» WHAT TO PRODUCE: Every line below that mentions the word "name" should be copied out.

*** THE RECORDS ***

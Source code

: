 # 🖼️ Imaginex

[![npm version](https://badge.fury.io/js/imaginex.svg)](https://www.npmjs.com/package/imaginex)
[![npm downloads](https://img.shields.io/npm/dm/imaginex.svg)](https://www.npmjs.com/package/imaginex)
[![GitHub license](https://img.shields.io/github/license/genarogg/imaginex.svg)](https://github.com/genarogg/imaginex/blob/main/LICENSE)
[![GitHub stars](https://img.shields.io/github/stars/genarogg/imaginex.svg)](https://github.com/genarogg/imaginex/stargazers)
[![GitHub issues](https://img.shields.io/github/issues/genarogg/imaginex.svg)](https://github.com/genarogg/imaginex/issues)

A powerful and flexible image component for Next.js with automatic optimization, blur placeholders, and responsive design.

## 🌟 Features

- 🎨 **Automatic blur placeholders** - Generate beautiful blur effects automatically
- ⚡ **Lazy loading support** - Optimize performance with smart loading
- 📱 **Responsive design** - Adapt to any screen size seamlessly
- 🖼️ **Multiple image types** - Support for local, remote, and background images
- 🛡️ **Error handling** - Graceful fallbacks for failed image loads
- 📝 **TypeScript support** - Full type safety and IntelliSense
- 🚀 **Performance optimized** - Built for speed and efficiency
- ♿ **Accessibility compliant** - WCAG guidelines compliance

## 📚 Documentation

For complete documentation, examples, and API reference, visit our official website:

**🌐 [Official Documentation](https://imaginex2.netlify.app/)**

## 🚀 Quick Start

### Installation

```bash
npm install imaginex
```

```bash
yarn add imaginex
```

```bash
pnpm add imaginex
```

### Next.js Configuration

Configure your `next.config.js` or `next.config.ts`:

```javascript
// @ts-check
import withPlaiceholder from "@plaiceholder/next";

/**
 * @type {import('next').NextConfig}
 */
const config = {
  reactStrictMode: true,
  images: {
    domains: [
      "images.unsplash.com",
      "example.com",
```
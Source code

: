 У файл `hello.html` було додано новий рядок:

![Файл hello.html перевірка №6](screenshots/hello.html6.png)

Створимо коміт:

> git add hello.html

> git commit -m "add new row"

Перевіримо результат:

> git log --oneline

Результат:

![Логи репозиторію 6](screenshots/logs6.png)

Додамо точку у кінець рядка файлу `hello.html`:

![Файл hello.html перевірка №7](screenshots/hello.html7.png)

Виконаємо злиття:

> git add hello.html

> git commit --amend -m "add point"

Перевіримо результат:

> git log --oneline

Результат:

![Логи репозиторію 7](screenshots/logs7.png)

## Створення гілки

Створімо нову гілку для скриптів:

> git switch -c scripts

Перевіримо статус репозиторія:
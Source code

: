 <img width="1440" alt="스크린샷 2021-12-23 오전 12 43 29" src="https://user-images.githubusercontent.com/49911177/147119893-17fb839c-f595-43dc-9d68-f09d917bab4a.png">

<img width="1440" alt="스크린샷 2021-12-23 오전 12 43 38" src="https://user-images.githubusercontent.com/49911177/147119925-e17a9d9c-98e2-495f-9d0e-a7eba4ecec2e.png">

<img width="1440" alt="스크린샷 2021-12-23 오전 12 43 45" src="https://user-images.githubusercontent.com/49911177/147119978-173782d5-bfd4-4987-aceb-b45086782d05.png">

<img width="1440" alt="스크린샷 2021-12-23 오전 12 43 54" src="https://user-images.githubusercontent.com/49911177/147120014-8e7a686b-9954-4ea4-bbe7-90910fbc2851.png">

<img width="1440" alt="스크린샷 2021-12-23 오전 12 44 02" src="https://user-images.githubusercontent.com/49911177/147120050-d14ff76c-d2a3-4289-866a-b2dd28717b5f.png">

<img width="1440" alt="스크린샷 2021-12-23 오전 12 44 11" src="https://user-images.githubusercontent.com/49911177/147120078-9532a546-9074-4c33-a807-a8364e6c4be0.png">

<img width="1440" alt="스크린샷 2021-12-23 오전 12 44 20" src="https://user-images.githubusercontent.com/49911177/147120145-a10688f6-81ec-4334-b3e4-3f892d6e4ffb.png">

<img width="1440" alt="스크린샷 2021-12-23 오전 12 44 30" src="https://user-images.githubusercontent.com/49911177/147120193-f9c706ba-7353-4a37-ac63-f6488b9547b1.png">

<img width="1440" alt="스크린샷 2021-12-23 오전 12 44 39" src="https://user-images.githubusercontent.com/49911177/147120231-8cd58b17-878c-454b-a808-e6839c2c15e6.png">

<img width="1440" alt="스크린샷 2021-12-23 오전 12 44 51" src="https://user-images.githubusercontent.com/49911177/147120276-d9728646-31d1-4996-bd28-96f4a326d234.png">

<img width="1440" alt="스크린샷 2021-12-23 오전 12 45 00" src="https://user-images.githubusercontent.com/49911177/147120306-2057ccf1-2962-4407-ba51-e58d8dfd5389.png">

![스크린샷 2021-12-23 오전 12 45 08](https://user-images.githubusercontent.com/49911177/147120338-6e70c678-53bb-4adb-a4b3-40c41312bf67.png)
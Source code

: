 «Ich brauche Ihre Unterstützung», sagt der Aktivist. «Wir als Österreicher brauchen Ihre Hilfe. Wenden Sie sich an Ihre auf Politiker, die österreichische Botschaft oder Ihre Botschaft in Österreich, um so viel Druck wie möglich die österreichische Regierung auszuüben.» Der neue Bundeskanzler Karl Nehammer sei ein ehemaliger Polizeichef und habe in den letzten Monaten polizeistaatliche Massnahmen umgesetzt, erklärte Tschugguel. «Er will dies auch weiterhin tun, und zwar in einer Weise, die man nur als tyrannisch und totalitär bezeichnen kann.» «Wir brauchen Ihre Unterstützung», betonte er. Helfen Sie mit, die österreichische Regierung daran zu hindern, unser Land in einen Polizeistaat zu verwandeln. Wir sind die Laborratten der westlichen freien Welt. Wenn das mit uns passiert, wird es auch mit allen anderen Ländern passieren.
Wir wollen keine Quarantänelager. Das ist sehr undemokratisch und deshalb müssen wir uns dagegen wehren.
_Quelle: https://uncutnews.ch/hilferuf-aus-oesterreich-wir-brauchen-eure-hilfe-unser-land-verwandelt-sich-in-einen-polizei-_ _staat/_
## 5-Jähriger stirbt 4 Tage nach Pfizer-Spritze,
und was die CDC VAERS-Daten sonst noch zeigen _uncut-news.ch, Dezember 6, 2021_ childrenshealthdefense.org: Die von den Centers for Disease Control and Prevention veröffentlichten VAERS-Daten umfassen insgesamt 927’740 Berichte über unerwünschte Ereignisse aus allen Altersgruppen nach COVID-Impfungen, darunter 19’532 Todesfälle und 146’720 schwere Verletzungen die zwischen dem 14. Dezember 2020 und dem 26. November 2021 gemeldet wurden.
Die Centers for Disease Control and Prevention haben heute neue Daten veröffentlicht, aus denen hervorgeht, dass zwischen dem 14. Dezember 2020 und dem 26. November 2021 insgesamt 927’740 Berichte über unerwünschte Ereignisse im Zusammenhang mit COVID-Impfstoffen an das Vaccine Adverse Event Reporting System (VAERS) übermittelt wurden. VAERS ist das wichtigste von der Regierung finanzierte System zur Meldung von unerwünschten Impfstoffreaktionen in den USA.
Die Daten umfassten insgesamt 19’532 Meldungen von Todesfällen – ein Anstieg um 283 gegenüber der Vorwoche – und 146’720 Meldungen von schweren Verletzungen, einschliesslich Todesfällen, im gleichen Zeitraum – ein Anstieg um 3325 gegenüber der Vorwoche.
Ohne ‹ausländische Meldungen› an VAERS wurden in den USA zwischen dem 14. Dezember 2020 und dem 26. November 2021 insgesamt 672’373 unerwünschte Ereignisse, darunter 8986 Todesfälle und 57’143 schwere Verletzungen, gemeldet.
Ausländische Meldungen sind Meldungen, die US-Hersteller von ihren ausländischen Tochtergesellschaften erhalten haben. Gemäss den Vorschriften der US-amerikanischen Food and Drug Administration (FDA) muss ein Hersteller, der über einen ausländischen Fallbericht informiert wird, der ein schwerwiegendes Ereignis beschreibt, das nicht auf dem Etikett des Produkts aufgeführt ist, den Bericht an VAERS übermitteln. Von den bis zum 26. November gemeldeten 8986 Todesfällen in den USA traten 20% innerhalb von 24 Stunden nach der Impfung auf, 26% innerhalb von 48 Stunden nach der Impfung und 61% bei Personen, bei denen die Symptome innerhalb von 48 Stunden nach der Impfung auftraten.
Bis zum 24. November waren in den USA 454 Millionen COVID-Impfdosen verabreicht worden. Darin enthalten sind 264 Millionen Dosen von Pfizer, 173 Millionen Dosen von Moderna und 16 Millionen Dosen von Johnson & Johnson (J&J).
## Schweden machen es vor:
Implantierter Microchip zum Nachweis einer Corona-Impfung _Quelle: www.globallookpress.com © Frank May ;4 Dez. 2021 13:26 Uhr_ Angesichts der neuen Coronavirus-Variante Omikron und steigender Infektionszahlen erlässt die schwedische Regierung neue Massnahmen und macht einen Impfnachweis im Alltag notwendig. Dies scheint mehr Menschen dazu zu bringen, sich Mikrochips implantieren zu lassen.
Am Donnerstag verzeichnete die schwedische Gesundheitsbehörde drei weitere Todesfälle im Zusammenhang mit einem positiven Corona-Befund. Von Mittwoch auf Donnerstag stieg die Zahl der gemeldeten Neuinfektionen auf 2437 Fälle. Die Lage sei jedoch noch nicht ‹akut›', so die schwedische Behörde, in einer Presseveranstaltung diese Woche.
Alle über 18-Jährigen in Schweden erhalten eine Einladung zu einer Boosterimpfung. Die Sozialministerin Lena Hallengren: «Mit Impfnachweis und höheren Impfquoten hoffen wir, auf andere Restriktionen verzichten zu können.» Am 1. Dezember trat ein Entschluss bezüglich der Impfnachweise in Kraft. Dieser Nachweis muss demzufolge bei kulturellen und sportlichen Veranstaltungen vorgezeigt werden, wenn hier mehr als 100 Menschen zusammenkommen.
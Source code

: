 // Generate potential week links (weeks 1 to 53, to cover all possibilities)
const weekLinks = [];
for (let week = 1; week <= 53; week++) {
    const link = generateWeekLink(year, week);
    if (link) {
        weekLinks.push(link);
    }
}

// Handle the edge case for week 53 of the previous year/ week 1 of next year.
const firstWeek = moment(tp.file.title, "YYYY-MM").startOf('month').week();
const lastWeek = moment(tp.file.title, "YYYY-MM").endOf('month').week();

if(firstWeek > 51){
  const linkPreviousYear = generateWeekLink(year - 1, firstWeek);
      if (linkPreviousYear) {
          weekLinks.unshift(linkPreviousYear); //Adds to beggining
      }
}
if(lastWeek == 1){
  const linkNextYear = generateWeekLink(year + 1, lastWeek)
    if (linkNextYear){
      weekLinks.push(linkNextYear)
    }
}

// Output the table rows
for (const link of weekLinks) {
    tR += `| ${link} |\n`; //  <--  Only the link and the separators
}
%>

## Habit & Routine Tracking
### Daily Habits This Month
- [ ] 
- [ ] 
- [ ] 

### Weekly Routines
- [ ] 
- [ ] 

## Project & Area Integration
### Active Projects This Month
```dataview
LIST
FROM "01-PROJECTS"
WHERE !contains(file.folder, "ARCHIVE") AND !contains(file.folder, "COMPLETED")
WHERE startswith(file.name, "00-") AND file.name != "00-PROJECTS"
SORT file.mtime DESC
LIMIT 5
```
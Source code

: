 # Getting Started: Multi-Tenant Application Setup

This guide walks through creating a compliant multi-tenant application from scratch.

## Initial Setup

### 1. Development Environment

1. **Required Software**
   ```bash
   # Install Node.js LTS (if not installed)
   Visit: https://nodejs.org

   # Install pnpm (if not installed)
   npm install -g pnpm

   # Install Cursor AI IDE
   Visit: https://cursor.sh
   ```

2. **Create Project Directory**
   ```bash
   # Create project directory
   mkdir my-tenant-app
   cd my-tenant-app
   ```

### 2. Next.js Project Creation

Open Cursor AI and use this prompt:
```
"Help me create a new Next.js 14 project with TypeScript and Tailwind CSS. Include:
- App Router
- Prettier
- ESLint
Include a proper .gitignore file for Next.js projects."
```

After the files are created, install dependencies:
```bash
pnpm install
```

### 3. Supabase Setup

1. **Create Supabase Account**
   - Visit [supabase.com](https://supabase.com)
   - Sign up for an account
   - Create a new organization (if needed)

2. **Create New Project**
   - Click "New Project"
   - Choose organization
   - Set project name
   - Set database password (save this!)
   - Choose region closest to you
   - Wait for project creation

*** End of THE RECORDS ***

» REPLY:
WHERE startswith(file.name, "00-") AND file.name != "00-PROJECTS"
   - Set project name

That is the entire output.